Personally, if a person marries with debt, be it car, college or some other investment, it means they have debt. Not that their parents should have prevented it. At least that is my take on it. With the approach of adulthood comes responsibility, a severance of the financial responsibility of the parents.

I think it is a very poor idea to instill the idea that the parents will take care of everything until college is over, which could be 22yrs or even older. Parents are seen as a "bank" and I personally think it does not encourage independence, creativity, or learning to be frugal. Which is why the first couple married years can be so hard, as both are thrust quickly and suddenly into adulthood and responsibility.

Just my two cents.

~Ashley~

Sweet Tater on January 29, 2012 at 6:59 PM said...

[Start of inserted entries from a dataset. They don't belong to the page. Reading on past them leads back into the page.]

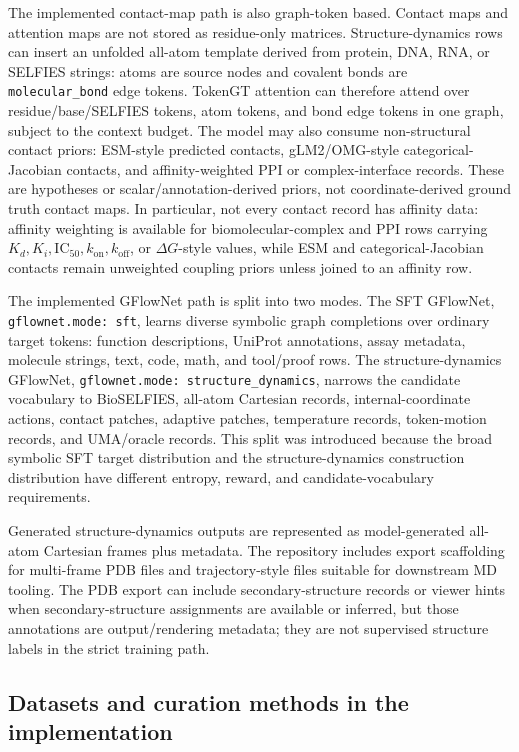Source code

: \documentclass[11pt]{article}
\begin{document}
The implemented contact-map path is also graph-token based. Contact maps and attention maps are not stored as residue-only matrices. Structure-dynamics rows can insert an unfolded all-atom template derived from protein, DNA, RNA, or SELFIES strings: atoms are source nodes and covalent bonds are \texttt{molecular\_bond} edge tokens. TokenGT attention can therefore attend over residue/base/SELFIES tokens, atom tokens, and bond edge tokens in one graph, subject to the context budget. The model may also consume non-structural contact priors: ESM-style predicted contacts, gLM2/OMG-style categorical-Jacobian contacts, and affinity-weighted PPI or complex-interface records. These are hypotheses or scalar/annotation-derived priors, not coordinate-derived ground truth contact maps. In particular, not every contact record has affinity data: affinity weighting is available for biomolecular-complex and PPI rows carrying \(K_d,K_i,\mathrm{IC}_{50},k_{\mathrm{on}},k_{\mathrm{off}}\), or \(\Delta G\)-style values, while ESM and categorical-Jacobian contacts remain unweighted coupling priors unless joined to an affinity row.

The implemented GFlowNet path is split into two modes. The SFT GFlowNet, \texttt{gflownet.mode: sft}, learns diverse symbolic graph completions over ordinary target tokens: function descriptions, UniProt annotations, assay metadata, molecule strings, text, code, math, and tool/proof rows. The structure-dynamics GFlowNet, \texttt{gflownet.mode: structure\_dynamics}, narrows the candidate vocabulary to BioSELFIES, all-atom Cartesian records, internal-coordinate actions, contact patches, adaptive patches, temperature records, token-motion records, and UMA/oracle records. This split was introduced because the broad symbolic SFT target distribution and the structure-dynamics construction distribution have different entropy, reward, and candidate-vocabulary requirements.

Generated structure-dynamics outputs are represented as model-generated all-atom Cartesian frames plus metadata. The repository includes export scaffolding for multi-frame PDB files and trajectory-style files suitable for downstream MD tooling. The PDB export can include secondary-structure records or viewer hints when secondary-structure assignments are available or inferred, but those annotations are output/rendering metadata; they are not supervised structure labels in the strict training path.

\subsection{Datasets and curation methods in the implementation}
\end{document}
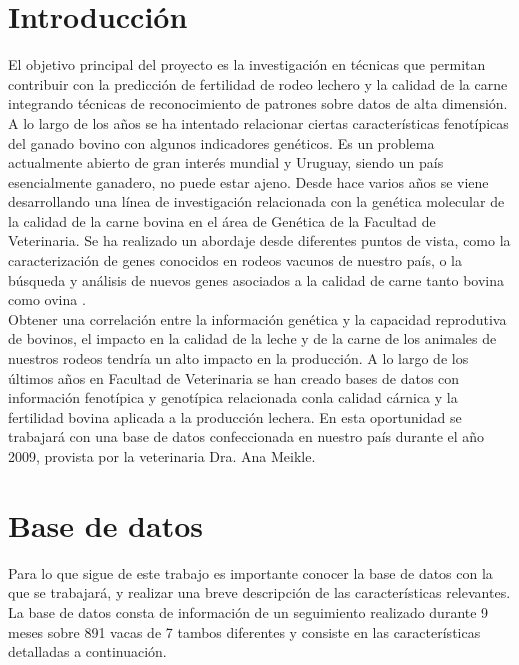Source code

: \documentclass[12pt,a4paper,titlepage]{report}
\begin{document}
\tableofcontents

\chapter{Introducción}
El objetivo principal del proyecto es la investigación en técnicas que permitan contribuir con la predicción de fertilidad de rodeo lechero y la calidad de la carne integrando técnicas de reconocimiento de patrones sobre datos de alta dimensión.\\

A lo largo de los años se ha intentado relacionar ciertas características fenotípicas del ganado bovino con algunos indicadores genéticos. Es un problema actualmente abierto de gran interés mundial y Uruguay, siendo un país esencialmente ganadero, no puede estar ajeno. Desde hace varios años se viene desarrollando una línea de investigación relacionada con la genética molecular de la calidad de la carne bovina en el área de Genética de la Facultad de Veterinaria. Se ha realizado un abordaje desde diferentes puntos de vista, como la caracterización de genes conocidos en rodeos vacunos de nuestro país, o la búsqueda y análisis de nuevos genes asociados a la calidad de carne tanto bovina como ovina \cite{bib:eileen}.\\

Obtener una correlación entre la información genética y la capacidad reprodutiva de bovinos, el impacto en la calidad de la leche y de la carne de los animales de nuestros rodeos tendría un alto impacto en la producción. A lo largo de los últimos años en Facultad de Veterinaria se han creado bases de datos con información fenotípica y genotípica relacionada conla calidad cárnica y la fertilidad bovina aplicada a la producción lechera. En esta oportunidad se trabajará con una base de datos confeccionada en nuestro país durante el año 2009, provista por la veterinaria Dra. Ana Meikle.

\chapter{Base de datos}
Para lo que sigue de este trabajo es importante conocer la base de datos con la que se trabajará, y realizar una breve descripción de las características relevantes.\\

La base de datos consta de información de un seguimiento realizado durante 9 meses sobre 891 vacas de 7 tambos diferentes y consiste en las características detalladas a continuación.
\end{document}
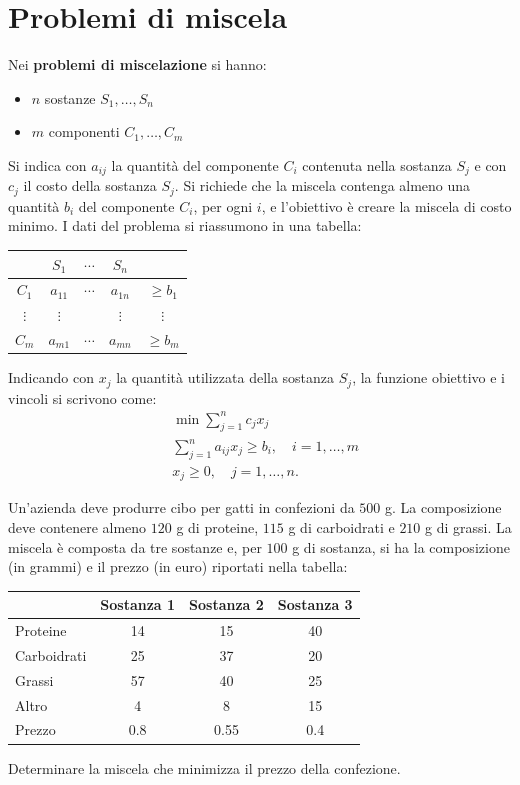 \section{Problemi di miscela}\label{sec:es-miscela}
Nei \textbf{problemi di miscelazione} si hanno:
\begin{itemize}
  \item $n$ sostanze $S_1, \dots, S_n$
  \item $m$ componenti $C_1, \dots, C_m$
\end{itemize}
Si indica con $a_{ij}$ la quantità del componente $C_i$ contenuta nella sostanza $S_j$ e con $c_j$ il costo della sostanza $S_j$. Si richiede che la miscela contenga almeno una quantità $b_i$ del componente $C_i$, per ogni $i$, e l'obiettivo è creare la miscela di costo minimo. I dati del problema si riassumono in una tabella:
\begin{center}
\begin{tabular}{c|ccc|c}
 & $S_1$ & $\cdots$ & $S_n$ & \\
\hline
$C_1$ & $a_{11}$ & $\cdots$ & $a_{1n}$ & $\ge b_1$ \\
$\vdots$ & $\vdots$ & & $\vdots$ & $\vdots$ \\
$C_m$ & $a_{m1}$ & $\cdots$ & $a_{mn}$ & $\ge b_m$ \\
\end{tabular}
\end{center}
Indicando con $x_j$ la quantità utilizzata della sostanza $S_j$, la funzione obiettivo e i vincoli si scrivono come:
\[
\begin{aligned}
&\min \sum_{j=1}^{n} c_j x_j \\
&\sum_{j=1}^{n} a_{ij} x_j \ge b_i, \quad i = 1, \dots, m \\
&x_j \ge 0, \quad j = 1, \dots, n.
\end{aligned}
\]

\begin{esercizio}
Un'azienda deve produrre cibo per gatti in confezioni da $500$ g. La composizione deve contenere almeno $120$ g di proteine, $115$ g di carboidrati e $210$ g di grassi. La miscela è composta da tre sostanze e, per $100$ g di sostanza, si ha la composizione (in grammi) e il prezzo (in euro) riportati nella tabella:
\begin{center}
\begin{tabular}{lccc}
\toprule
 & Sostanza 1 & Sostanza 2 & Sostanza 3 \\
\midrule
Proteine     & 14 & 15 & 40 \\
Carboidrati  & 25 & 37 & 20 \\
Grassi       & 57 & 40 & 25 \\
Altro        & 4 & 8 & 15 \\
Prezzo       & 0.8 & 0.55 & 0.4 \\
\bottomrule
\end{tabular}
\end{center}
Determinare la miscela che minimizza il prezzo della confezione.
\end{esercizio}

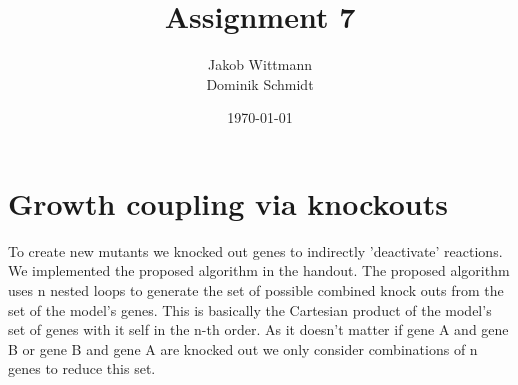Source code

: \documentclass{scrartcl}
\title{Assignment 7}
\author{Jakob Wittmann\\Dominik Schmidt}
\date{\today}
\begin{document}
\maketitle
\section{Growth coupling via knockouts}
   To create new mutants we knocked out genes to indirectly 'deactivate' reactions. We implemented the proposed algorithm in the handout.
   The proposed algorithm uses n nested loops to generate the set of possible combined knock outs from the set of the model's genes. This
   is basically the Cartesian product of the model's set of genes with it self in the n-th order. As it doesn't matter if gene A and gene B
   or gene B and gene A are knocked out we only consider combinations of n genes to reduce this set.
   
\end{document}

For the record, and just to clarify...
I NEVER said I would pay for everything. I also never discussed the criteria for what I would and would not pay for. First off, once a kid is married, they are on their own financially, done with college or not. And if the child is at college and not putting forth their whole 100%, then the money stops, no questions asked. I would never pay to let a kid "party." I also expect the kids to help as much as possible. That said, there's no way of knowing how much we would even be able to contribute or what each child will seek as their future...job, college, community college, etc.

My parents would have paid every dime of my college, could they have afforded it...which they couldn't. I got a scholarship to cover mine. My parents did buy my books for me, and my mother let me raid her coin jar for the vending machine for lunch on busy school days when I didn't have time to stop for lunch. :)

I also kept a job throughout college, while going to school, taking a full 21 hours, while also working in the drama dept. at college. I was tired a lot, but I was certainly not a lazy bum mooching off my parents. I graduated in 3 years, and one summer course. I was there to get my degree and get out.

I was also expected to pay my own gas, my own car insurance, etc. (I saved to buy my first car, but drove my older brother's until I could...we split the cost of insurance and tires.)

When I did move out into a dorm with a friend of mine, I paid my own food, my own rent, everything else.

Was I spoiled? Yes, but not financially. I knew I had my parents to depend on if I needed them, but they expected a lot out of me, and I think I became a responsible teen/student/adult because of this.

I expect no less from my own children, though, yes, if I had that kind of money (which I don't), I would gladly save them from the debt my husband was forced into, even with him working through school as well. Would I give them a free ride? Of course not. They would, as I said, be expected to give their whole effort and make use of what is given them. There's nothing wrong with giving your child something within your means if you have already raised them to be respectful, responsible, to work hard, and not to take things for granted. That's in the raising...not in the paying for college (If you wait until college to teach this, you've waited too late anyway.) If my mother suddenly decided to write me a check for a few thousand dollars, it wouldn't change ME in any way except my bank account would be a bit larger. LOL

Oh, and off the subject, but related, nontheless...regardless of how much money I have, I will not go out and buy my kid a car. While I will ensure they have a way to work/school/etc if they need it, they will have to work for that one, and therefore, appreciate it and take care of it a lot better.

No, I'm not offended by what you said. I rather think you don't know me and totally misunderstood what I said and my beliefs on the subject.

Oh, and just as a side note, no there's nothing wrong with having your kids have to have loans if they need to. If I hadn't got a scholarship, that's what I would have had to do. That, or go to school VERY slowly as I could pay for it. Do I think having a loan and being forced to pay for it yourself builds character or whatever? No. As I said before, that kind of thing has to be taught WELL before they reach that age.